Nous sommes fêtés arrivant à Londres. On s’empresse dans tous les états à me marquer de la bienveillance & de l’estime. M. Hume me présente de bonne grace à tout le monde ; il étoit naturel de lui attribuer, comme je faisois, la meilleur partie de ce bon accueil : mon cœur étoit plein de lui, j’en par lois à tout le monde, j’en écrivois à tous mes amis ; mon attachement pour lui prenoit chaque jour de nouvelles forces ; le sien paroissoit pour moi des plus tendres, & il m’en a quelquefois donné des marques dont je me suis senti très-touché.

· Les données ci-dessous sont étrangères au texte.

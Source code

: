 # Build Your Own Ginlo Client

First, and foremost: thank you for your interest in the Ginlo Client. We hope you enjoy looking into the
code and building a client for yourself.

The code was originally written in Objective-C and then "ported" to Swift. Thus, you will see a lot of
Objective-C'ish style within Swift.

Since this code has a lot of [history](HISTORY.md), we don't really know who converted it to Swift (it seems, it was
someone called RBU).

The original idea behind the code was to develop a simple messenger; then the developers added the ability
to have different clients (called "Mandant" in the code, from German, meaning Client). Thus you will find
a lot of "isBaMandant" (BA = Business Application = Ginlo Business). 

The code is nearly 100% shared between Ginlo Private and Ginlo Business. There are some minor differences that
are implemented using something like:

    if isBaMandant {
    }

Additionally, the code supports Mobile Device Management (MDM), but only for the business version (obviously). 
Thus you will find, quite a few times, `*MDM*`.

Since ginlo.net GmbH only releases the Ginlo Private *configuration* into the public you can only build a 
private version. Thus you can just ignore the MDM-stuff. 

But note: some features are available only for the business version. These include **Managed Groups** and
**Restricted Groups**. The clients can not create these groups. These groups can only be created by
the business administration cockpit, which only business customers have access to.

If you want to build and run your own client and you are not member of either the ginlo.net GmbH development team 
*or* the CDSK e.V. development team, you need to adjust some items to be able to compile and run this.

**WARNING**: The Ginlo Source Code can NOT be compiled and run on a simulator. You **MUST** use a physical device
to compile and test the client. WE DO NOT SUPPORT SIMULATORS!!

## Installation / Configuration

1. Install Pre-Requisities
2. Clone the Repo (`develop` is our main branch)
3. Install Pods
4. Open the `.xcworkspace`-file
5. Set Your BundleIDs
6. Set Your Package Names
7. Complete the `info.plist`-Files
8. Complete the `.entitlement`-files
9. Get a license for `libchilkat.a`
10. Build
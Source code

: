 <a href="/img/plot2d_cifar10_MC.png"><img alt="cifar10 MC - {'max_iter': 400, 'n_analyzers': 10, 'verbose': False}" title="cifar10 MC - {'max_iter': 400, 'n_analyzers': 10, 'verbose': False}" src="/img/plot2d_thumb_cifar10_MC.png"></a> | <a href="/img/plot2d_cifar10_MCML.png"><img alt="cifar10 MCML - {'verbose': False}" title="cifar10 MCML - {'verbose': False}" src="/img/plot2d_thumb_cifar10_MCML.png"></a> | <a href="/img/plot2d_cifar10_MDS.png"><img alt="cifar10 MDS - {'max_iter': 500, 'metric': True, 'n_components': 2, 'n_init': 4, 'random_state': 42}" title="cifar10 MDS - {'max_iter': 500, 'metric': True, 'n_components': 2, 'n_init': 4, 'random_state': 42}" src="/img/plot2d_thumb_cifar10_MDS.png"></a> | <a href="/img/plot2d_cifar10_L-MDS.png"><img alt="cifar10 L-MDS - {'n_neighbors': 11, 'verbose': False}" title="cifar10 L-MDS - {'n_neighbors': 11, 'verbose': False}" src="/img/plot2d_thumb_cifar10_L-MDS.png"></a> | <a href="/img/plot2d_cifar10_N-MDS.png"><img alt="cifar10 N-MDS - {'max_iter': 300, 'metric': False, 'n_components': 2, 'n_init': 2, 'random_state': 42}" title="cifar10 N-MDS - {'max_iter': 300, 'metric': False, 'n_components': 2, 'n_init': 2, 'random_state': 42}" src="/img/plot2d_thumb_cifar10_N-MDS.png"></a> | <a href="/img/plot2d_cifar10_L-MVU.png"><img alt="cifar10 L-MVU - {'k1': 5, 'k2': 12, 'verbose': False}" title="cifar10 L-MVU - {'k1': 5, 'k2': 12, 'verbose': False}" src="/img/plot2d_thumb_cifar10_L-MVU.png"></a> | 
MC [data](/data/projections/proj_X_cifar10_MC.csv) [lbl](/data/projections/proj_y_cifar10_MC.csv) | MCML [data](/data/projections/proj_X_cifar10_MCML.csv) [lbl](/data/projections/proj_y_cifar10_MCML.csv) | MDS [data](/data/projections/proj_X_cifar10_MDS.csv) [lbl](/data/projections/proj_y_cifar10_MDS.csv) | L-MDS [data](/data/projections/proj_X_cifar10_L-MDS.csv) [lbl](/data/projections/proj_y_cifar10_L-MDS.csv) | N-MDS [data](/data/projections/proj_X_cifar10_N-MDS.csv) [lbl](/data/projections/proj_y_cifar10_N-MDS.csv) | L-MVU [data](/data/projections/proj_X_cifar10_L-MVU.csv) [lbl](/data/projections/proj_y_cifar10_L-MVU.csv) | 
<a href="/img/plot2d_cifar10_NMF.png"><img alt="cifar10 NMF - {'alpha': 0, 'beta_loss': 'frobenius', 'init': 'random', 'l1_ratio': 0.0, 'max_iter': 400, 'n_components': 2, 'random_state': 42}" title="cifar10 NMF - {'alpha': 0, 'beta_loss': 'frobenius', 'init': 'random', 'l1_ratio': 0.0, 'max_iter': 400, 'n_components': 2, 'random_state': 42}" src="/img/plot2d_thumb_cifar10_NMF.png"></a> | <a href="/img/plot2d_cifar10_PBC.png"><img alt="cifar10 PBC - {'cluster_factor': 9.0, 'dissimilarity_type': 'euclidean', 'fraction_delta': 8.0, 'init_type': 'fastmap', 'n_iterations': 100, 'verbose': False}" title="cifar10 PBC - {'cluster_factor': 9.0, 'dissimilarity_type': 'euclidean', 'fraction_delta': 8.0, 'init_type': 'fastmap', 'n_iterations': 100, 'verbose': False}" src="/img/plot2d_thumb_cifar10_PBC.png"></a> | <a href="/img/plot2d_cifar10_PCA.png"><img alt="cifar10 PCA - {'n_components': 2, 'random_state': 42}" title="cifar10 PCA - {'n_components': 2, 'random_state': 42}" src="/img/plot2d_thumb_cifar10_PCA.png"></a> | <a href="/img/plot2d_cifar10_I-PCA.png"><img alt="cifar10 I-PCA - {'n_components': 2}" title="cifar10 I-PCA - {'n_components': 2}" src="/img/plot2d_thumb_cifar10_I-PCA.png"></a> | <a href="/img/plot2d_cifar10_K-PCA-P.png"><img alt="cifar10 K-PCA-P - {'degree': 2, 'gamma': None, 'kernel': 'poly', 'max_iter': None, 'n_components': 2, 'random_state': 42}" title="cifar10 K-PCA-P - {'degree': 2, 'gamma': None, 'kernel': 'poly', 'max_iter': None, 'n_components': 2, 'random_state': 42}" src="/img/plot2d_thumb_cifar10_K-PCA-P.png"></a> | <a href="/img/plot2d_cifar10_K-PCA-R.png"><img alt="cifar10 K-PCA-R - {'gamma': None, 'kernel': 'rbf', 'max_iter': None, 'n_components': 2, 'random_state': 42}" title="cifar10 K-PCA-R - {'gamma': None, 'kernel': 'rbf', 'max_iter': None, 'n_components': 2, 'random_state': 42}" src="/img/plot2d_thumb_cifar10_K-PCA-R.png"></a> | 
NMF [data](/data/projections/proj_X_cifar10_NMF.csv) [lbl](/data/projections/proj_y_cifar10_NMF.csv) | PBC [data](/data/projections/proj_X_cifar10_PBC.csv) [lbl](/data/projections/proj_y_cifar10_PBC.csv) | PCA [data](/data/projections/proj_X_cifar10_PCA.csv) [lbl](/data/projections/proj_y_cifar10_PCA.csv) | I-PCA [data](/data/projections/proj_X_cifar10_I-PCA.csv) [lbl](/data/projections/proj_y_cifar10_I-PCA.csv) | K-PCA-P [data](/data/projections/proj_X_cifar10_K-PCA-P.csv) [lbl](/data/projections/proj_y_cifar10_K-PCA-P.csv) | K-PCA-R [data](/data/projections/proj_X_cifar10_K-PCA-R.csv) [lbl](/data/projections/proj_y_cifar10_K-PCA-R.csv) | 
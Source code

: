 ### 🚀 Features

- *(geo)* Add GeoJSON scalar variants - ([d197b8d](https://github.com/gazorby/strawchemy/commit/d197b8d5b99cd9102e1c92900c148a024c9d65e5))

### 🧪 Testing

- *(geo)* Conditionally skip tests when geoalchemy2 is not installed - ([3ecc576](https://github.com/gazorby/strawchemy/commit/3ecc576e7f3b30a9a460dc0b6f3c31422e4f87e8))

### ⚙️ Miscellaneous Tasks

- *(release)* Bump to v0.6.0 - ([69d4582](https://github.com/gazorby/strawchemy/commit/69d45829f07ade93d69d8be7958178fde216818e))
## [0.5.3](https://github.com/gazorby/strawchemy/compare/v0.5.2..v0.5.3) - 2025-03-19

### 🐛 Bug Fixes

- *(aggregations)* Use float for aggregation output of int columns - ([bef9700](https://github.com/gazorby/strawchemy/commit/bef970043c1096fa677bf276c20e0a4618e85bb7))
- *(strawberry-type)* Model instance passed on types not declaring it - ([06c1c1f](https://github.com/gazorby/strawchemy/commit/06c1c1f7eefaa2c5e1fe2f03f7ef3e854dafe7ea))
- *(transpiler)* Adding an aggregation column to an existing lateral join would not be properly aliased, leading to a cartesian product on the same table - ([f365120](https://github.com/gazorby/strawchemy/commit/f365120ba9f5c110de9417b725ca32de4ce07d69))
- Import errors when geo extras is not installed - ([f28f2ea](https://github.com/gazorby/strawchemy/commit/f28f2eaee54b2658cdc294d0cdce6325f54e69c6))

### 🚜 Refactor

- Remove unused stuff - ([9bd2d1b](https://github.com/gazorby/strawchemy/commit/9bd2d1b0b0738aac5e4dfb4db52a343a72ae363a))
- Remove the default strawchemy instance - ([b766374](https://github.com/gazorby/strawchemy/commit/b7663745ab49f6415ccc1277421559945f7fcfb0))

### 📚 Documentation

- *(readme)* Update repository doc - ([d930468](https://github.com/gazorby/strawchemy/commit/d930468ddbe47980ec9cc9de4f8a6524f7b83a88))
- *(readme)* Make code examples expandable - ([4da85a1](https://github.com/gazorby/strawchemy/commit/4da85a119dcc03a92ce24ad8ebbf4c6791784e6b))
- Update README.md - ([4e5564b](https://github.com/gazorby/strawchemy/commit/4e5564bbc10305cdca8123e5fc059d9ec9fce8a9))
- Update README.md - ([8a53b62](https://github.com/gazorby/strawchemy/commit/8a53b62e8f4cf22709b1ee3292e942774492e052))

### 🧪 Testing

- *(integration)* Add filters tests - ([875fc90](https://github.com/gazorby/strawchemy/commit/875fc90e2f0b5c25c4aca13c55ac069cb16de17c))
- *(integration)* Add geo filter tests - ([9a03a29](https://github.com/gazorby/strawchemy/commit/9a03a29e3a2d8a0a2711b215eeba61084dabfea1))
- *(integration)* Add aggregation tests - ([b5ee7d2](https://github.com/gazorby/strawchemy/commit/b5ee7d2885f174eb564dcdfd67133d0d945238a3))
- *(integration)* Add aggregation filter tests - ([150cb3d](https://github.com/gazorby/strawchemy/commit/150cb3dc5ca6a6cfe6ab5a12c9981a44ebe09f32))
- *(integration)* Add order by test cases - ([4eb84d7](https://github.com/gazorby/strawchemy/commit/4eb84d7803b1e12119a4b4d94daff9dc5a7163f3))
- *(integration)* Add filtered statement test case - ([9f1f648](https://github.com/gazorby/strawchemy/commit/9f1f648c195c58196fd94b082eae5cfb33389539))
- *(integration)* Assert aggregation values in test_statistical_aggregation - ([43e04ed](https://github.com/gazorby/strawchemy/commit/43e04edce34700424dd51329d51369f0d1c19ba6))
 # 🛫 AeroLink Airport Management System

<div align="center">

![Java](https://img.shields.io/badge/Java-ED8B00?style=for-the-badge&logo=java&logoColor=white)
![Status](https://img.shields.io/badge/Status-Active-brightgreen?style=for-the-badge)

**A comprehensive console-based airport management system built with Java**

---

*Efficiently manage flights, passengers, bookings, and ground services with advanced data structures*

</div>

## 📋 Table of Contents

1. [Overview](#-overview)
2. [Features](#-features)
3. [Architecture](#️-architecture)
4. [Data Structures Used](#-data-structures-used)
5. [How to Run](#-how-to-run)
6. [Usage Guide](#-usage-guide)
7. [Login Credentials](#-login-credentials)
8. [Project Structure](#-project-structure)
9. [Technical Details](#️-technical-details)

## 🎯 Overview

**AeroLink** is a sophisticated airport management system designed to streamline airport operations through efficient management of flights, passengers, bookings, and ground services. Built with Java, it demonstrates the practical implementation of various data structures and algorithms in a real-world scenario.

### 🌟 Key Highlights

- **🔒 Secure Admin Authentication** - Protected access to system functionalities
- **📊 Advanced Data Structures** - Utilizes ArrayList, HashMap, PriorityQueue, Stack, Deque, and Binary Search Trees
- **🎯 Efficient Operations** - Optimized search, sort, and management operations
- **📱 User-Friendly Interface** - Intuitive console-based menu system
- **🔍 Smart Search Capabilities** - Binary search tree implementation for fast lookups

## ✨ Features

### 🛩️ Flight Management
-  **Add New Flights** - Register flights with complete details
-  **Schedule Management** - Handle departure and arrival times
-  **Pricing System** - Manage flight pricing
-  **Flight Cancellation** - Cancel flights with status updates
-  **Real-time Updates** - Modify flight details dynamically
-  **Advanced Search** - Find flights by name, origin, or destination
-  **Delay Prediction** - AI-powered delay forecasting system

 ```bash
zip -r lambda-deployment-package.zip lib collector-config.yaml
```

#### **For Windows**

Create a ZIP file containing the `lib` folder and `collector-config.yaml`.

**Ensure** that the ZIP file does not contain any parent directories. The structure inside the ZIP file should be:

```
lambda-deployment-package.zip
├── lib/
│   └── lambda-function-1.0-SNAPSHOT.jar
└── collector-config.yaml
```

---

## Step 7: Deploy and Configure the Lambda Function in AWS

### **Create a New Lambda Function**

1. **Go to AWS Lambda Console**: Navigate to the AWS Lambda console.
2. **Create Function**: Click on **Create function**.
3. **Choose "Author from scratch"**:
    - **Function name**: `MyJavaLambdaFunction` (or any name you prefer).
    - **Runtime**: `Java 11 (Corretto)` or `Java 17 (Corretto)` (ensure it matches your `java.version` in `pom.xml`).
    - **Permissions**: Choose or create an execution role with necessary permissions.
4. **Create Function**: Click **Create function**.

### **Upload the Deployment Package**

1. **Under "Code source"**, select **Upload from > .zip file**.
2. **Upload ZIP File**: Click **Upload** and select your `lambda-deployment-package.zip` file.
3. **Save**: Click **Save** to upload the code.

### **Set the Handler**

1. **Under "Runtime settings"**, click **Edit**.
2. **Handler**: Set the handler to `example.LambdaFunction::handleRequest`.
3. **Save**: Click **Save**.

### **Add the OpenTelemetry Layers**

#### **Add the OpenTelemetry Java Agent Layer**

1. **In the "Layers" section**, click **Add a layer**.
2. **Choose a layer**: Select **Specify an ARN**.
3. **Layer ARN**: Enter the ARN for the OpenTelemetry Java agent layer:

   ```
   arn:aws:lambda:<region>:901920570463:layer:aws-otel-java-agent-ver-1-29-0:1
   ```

Celle de faire faire mon portrait en grand ne fut pourtant pas de ce nombre. Cette fantaisie me parut trop affichée, & j’y trouvai je ne sais quel air d’ostentation qui ne me plut pas. C’est tout ce que j’aurois pu passer à M. Hume s’il eût été homme à jetter son argent par les fenêtres, & qu’il eût eu dans une galerie tous les portraits de ses amis. Au reste, j’avouerai sans peine qu’en cela je puis avoir tort.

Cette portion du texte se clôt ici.